Netdev Archive on lore.kernel.org
 help / color / Atom feed
* [PATCH] net: optimize cmpxchg in ip_idents_reserve
@ 2020-01-15  3:23 Shaokun Zhang
  2020-01-16 12:27 ` David Miller
  0 siblings, 1 reply; 7+ messages in thread
From: Shaokun Zhang @ 2020-01-15  3:23 UTC (permalink / raw)
  To: netdev, linux-kernel
  Cc: Yuqi Jin, David S. Miller, Alexey Kuznetsov, Hideaki YOSHIFUJI,
	Eric Dumazet, Yang Guo, Shaokun Zhang

From: Yuqi Jin <jinyuqi@huawei.com>

atomic_try_cmpxchg is called instead of atomic_cmpxchg that can reduce
the access number of the global variable @p_id in the loop. Let's
optimize it for performance.

Cc: "David S. Miller" <davem@davemloft.net>
Cc: Alexey Kuznetsov <kuznet@ms2.inr.ac.ru>
Cc: Hideaki YOSHIFUJI <yoshfuji@linux-ipv6.org>
Cc: Eric Dumazet <edumazet@google.com>
Cc: Yang Guo <guoyang2@huawei.com>
Signed-off-by: Yuqi Jin <jinyuqi@huawei.com>
Signed-off-by: Shaokun Zhang <zhangshaokun@hisilicon.com>
---
 net/ipv4/route.c | 4 ++--
 1 file changed, 2 insertions(+), 2 deletions(-)

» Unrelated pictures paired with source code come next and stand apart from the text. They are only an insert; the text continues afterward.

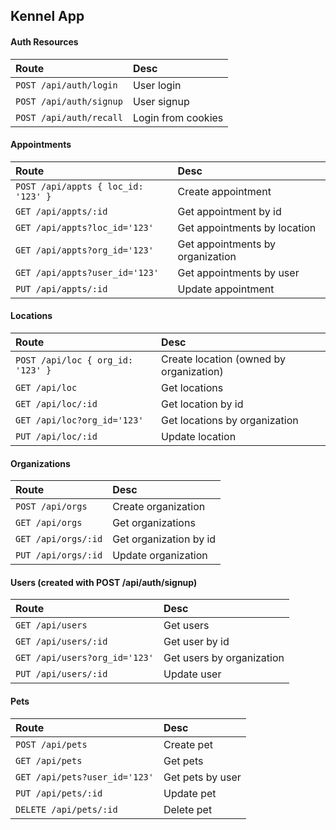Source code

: ## Kennel App

#### Auth Resources

| Route                   | Desc               |
| :---------------------- | :----------------- |
| `POST /api/auth/login`  | User login         |
| `POST /api/auth/signup` | User signup        |
| `POST /api/auth/recall` | Login from cookies |

#### Appointments

| Route                               | Desc                             |
| :---------------------------------- | :------------------------------- |
| `POST /api/appts { loc_id: '123' }` | Create appointment               |
| `GET /api/appts/:id`                | Get appointment by id            |
| `GET /api/appts?loc_id='123'`       | Get appointments by location     |
| `GET /api/appts?org_id='123'`       | Get appointments by organization |
| `GET /api/appts?user_id='123'`      | Get appointments by user         |
| `PUT /api/appts/:id`                | Update appointment               |

#### Locations

| Route                             | Desc                                    |
| :-------------------------------- | :-------------------------------------- |
| `POST /api/loc { org_id: '123' }` | Create location (owned by organization) |
| `GET /api/loc`                    | Get locations                           |
| `GET /api/loc/:id`                | Get location by id                      |
| `GET /api/loc?org_id='123'`       | Get locations by organization           |
| `PUT /api/loc/:id`                | Update location                         |

#### Organizations

| Route               | Desc                   |
| :------------------ | :--------------------- |
| `POST /api/orgs`    | Create organization    |
| `GET /api/orgs`     | Get organizations      |
| `GET /api/orgs/:id` | Get organization by id |
| `PUT /api/orgs/:id` | Update organization    |

#### Users (created with POST /api/auth/signup)

| Route                         | Desc                      |
| :---------------------------- | :------------------------ |
| `GET /api/users`              | Get users                 |
| `GET /api/users/:id`          | Get user by id            |
| `GET /api/users?org_id='123'` | Get users by organization |
| `PUT /api/users/:id`          | Update user               |

#### Pets

| Route                         | Desc             |
| :---------------------------- | :--------------- |
| `POST /api/pets`              | Create pet       |
| `GET /api/pets`               | Get pets         |
| `GET /api/pets?user_id='123'` | Get pets by user |
| `PUT /api/pets/:id`           | Update pet       |
| `DELETE /api/pets/:id`        | Delete pet       |
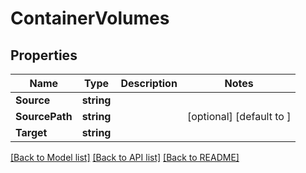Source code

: # ContainerVolumes

## Properties

Name | Type | Description | Notes
------------ | ------------- | ------------- | -------------
**Source** | **string** |  | 
**SourcePath** | **string** |  | [optional] [default to ]
**Target** | **string** |  | 

[[Back to Model list]](../README.md#documentation-for-models) [[Back to API list]](../README.md#documentation-for-api-endpoints) [[Back to README]](../README.md)


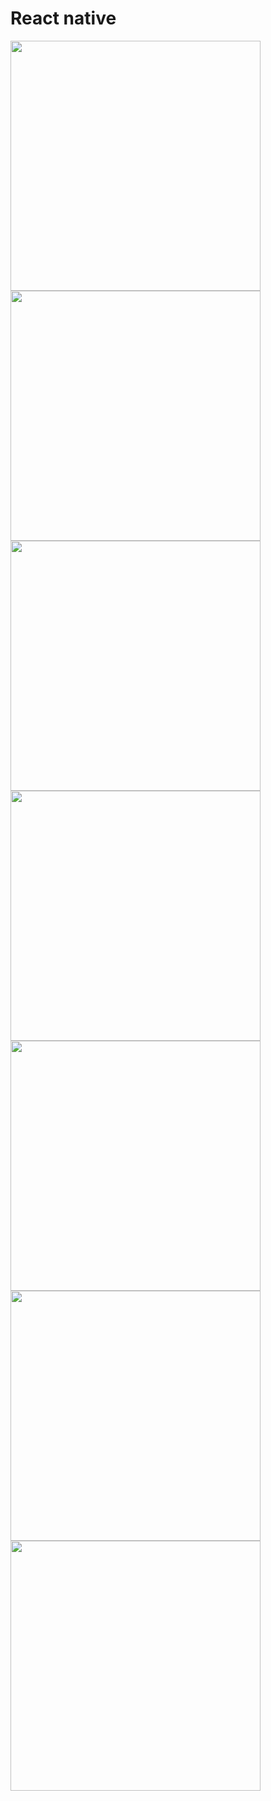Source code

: #  React native
<img src="img/0%20(1).png" width="400" />
<img src="img/0%20(2).png" width="400" />
<img src="img/0%20(3).png" width="400" />
<img src="img/0%20(4).png" width="400" />
<img src="img/0%20(5).png" width="400" />
<img src="img/0%20(6).png" width="400" />
<img src="img/0%20(7).png" width="400" />
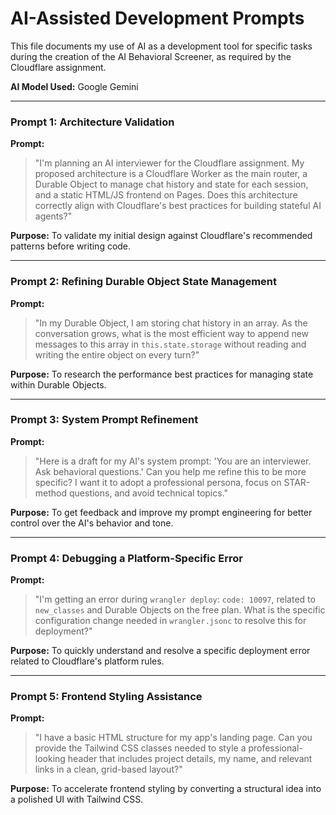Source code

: # AI-Assisted Development Prompts

This file documents my use of AI as a development tool for specific tasks during the creation of the AI Behavioral Screener, as required by the Cloudflare assignment.

**AI Model Used:** Google Gemini

---

### Prompt 1: Architecture Validation

**Prompt:**
> "I'm planning an AI interviewer for the Cloudflare assignment. My proposed architecture is a Cloudflare Worker as the main router, a Durable Object to manage chat history and state for each session, and a static HTML/JS frontend on Pages. Does this architecture correctly align with Cloudflare's best practices for building stateful AI agents?"

**Purpose:** To validate my initial design against Cloudflare's recommended patterns before writing code.

---

### Prompt 2: Refining Durable Object State Management

**Prompt:**
> "In my Durable Object, I am storing chat history in an array. As the conversation grows, what is the most efficient way to append new messages to this array in `this.state.storage` without reading and writing the entire object on every turn?"

**Purpose:** To research the performance best practices for managing state within Durable Objects.

---

### Prompt 3: System Prompt Refinement

**Prompt:**
> "Here is a draft for my AI's system prompt: 'You are an interviewer. Ask behavioral questions.' Can you help me refine this to be more specific? I want it to adopt a professional persona, focus on STAR-method questions, and avoid technical topics."

**Purpose:** To get feedback and improve my prompt engineering for better control over the AI's behavior and tone.

---

### Prompt 4: Debugging a Platform-Specific Error

**Prompt:**
> "I'm getting an error during `wrangler deploy`: `code: 10097`, related to `new_classes` and Durable Objects on the free plan. What is the specific configuration change needed in `wrangler.jsonc` to resolve this for deployment?"

**Purpose:** To quickly understand and resolve a specific deployment error related to Cloudflare's platform rules.

---

### Prompt 5: Frontend Styling Assistance

**Prompt:**
> "I have a basic HTML structure for my app's landing page. Can you provide the Tailwind CSS classes needed to style a professional-looking header that includes project details, my name, and relevant links in a clean, grid-based layout?"

**Purpose:** To accelerate frontend styling by converting a structural idea into a polished UI with Tailwind CSS.

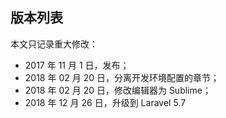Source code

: ## 版本列表

本文只记录重大修改：

* 2017 年 11 月 1 日，发布；
* 2018 年 02 月 20 日，分离开发环境配置的章节；
* 2018 年 02 月 20 日，修改编辑器为 Sublime；
* 2018 年 12 月 26 日，升级到 Laravel 5.7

diff --git a/net/ipv4/route.c b/net/ipv4/route.c
index 87e979f2b74a..7e28c7121c20 100644
--- a/net/ipv4/route.c
+++ b/net/ipv4/route.c
@@ -496,10 +496,10 @@ u32 ip_idents_reserve(u32 hash, int segs)
 		delta = prandom_u32_max(now - old);
 
 	/* Do not use atomic_add_return() as it makes UBSAN unhappy */
+	old = (u32)atomic_read(p_id);
 	do {
-		old = (u32)atomic_read(p_id);
 		new = old + delta + segs;
-	} while (atomic_cmpxchg(p_id, old, new) != old);
+	} while (!atomic_try_cmpxchg(p_id, &old, new));
 
 	return new - segs;
 }
-- 
2.7.4


^ permalink raw reply	[flat|nested] 7+ messages in thread

* Re: [PATCH] net: optimize cmpxchg in ip_idents_reserve
  2020-01-15  3:23 [PATCH] net: optimize cmpxchg in ip_idents_reserve Shaokun Zhang
@ 2020-01-16 12:27 ` David Miller
  2020-01-16 14:05   ` Shaokun Zhang
  2020-01-16 15:12   ` Eric Dumazet
  0 siblings, 2 replies; 7+ messages in thread
From: David Miller @ 2020-01-16 12:27 UTC (permalink / raw)
  To: zhangshaokun
  Cc: netdev, linux-kernel, jinyuqi, kuznet, yoshfuji, edumazet, guoyang2

From: Shaokun Zhang <zhangshaokun@hisilicon.com>
Date: Wed, 15 Jan 2020 11:23:40 +0800

> From: Yuqi Jin <jinyuqi@huawei.com>
> 
> atomic_try_cmpxchg is called instead of atomic_cmpxchg that can reduce
> the access number of the global variable @p_id in the loop. Let's
> optimize it for performance.
> 
> Cc: "David S. Miller" <davem@davemloft.net>
> Cc: Alexey Kuznetsov <kuznet@ms2.inr.ac.ru>
> Cc: Hideaki YOSHIFUJI <yoshfuji@linux-ipv6.org>
> Cc: Eric Dumazet <edumazet@google.com>
> Cc: Yang Guo <guoyang2@huawei.com>
> Signed-off-by: Yuqi Jin <jinyuqi@huawei.com>
> Signed-off-by: Shaokun Zhang <zhangshaokun@hisilicon.com>

I doubt this makes any measurable improvement in performance.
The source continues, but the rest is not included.